32. The confidential version shall contain all information which is by nature confidential and/or other information which the supplier of such information claims as confidential. For information which is claimed to be confidential by nature or the information on which confidentiality is claimed because of other reasons, the supplier of the information is required to provide a good cause statement along with the supplied information as to why such information cannot be disclosed.
33. The non-confidential version is required to be a replica of the confidential version with the confidential information preferably indexed or blanked out (in case indexation is not feasible) and summarized depending upon the information on which confidentiality is claimed. The non-confidential summary must be in sufficient detail to permit a reasonable understanding of the substance of the information furnished on confidential basis. However, in exceptional circumstances, the party submitting the confidential information may indicate that such information is not susceptible to summary, and a statement of reasons why summarization is not possible must be provided to the satisfaction of the Authority.
34. The Authority may accept or reject the request for confidentiality on examination of the nature of the information submitted. If the Authority is satisfied that the request for confidentiality is not warranted or if the supplier of the information is either unwilling to make the information public or to authorize its disclosure in generalized or summary form, it may disregard such information.
35. Any submission made without a meaningful non-confidential version thereof or without good cause statement on the confidentiality claim shall not be taken on record by the Authority.
36. The Authority on being satisfied and accepting the need for confidentiality of the information provided, shall not disclose it to any party without specific authorization of the party providing such information.
INSPECTION OF PUBLIC FILE
37. In terms of rule 6(7) of the Rules, any interested party may inspect the public file containing non-confidential version of the evidences submitted by other interested parties.
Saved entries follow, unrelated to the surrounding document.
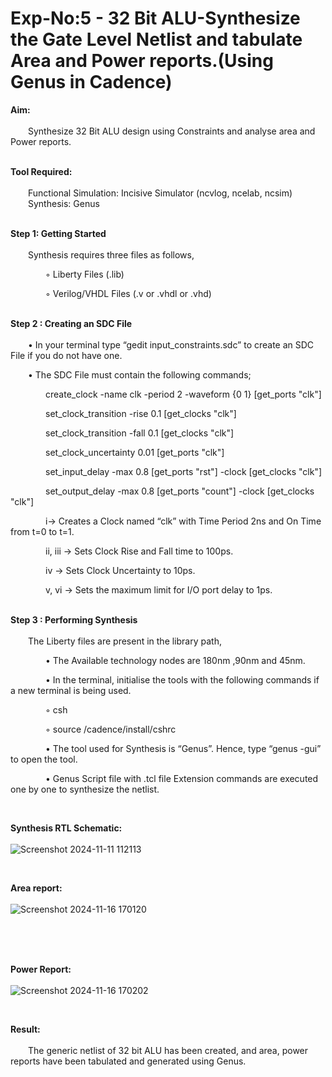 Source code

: # Exp-No:5 - 32 Bit ALU-Synthesize the Gate Level Netlist and tabulate Area and Power reports.(Using Genus in Cadence)

**Aim:** <br>
<br>
&emsp;&emsp;Synthesize 32 Bit ALU design using Constraints and analyse area and Power reports.<br>
<br>

**Tool Required:** <br>
<br>
&emsp;&emsp;Functional Simulation: Incisive Simulator (ncvlog, ncelab, ncsim) <br>
&emsp;&emsp;Synthesis: Genus<br>
<br>

**Step 1: Getting Started** <br>
<br>
&emsp;&emsp;Synthesis requires three files as follows,

&emsp;&emsp;&emsp;&emsp;◦ Liberty Files (.lib)

&emsp;&emsp;&emsp;&emsp;◦ Verilog/VHDL Files (.v or .vhdl or .vhd)<br>
<br>

**Step 2 : Creating an SDC File** <br>
<br>
&emsp;&emsp;•	In your terminal type “gedit input_constraints.sdc” to create an SDC File if you do not have one.

&emsp;&emsp;•	The SDC File must contain the following commands;

&emsp;&emsp;&emsp;&emsp;create_clock -name clk -period 2 -waveform {0 1} [get_ports "clk"]

&emsp;&emsp;&emsp;&emsp;set_clock_transition -rise 0.1 [get_clocks "clk"]

&emsp;&emsp;&emsp;&emsp;set_clock_transition -fall 0.1 [get_clocks "clk"]

&emsp;&emsp;&emsp;&emsp;set_clock_uncertainty 0.01 [get_ports "clk"]

&emsp;&emsp;&emsp;&emsp;set_input_delay -max 0.8 [get_ports "rst"] -clock [get_clocks "clk"]

&emsp;&emsp;&emsp;&emsp;set_output_delay -max 0.8 [get_ports "count"] -clock [get_clocks "clk"]

&emsp;&emsp;&emsp;&emsp;i→ Creates a Clock named “clk” with Time Period 2ns and On Time from t=0 to t=1.

&emsp;&emsp;&emsp;&emsp;ii, iii → Sets Clock Rise and Fall time to 100ps.

&emsp;&emsp;&emsp;&emsp;iv → Sets Clock Uncertainty to 10ps.

&emsp;&emsp;&emsp;&emsp;v, vi → Sets the maximum limit for I/O port delay to 1ps. <br>
<br>

**Step 3 : Performing Synthesis** <br>
<br>
&emsp;&emsp;The Liberty files are present in the library path,

&emsp;&emsp;&emsp;&emsp;• The Available technology nodes are 180nm ,90nm and 45nm.

&emsp;&emsp;&emsp;&emsp;• In the terminal, initialise the tools with the following commands if a new terminal is being
used.

&emsp;&emsp;&emsp;&emsp;◦ csh

&emsp;&emsp;&emsp;&emsp;◦ source /cadence/install/cshrc

&emsp;&emsp;&emsp;&emsp;• The tool used for Synthesis is “Genus”. Hence, type “genus -gui” to open the tool.

&emsp;&emsp;&emsp;&emsp;• Genus Script file with .tcl file Extension commands are executed one by one to synthesize the netlist.<br>

<br>

**Synthesis RTL Schematic:** <br>
<br>
![Screenshot 2024-11-11 112113](https://github.com/user-attachments/assets/1900ffec-0b3a-484d-a00c-e16267f0a1e4)

<br>

**Area report:** <br>
<br>
![Screenshot 2024-11-16 170120](https://github.com/user-attachments/assets/1647a9eb-ed78-42fa-8c67-a933aac96e3e)

<br>
<br>
<br>

**Power Report:** <br>
<br>
![Screenshot 2024-11-16 170202](https://github.com/user-attachments/assets/668864ec-812f-4534-92ad-bb21274d5ac4)

<br>

**Result:** <br>
<br>
&emsp;&emsp;The generic netlist of 32 bit ALU  has been created, and area, power reports have been tabulated and generated using Genus.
The modality of maintaining public file in electronic mode is being worked out.
38. In case any interested party refuses access to and otherwise does not provide necessary information within a reasonable period, or significantly impedes the investigation, the Authority may declare such interested party as non-cooperative and record its findings on the basis of the facts available to it and make such recommendations to the Central Government as deemed fit.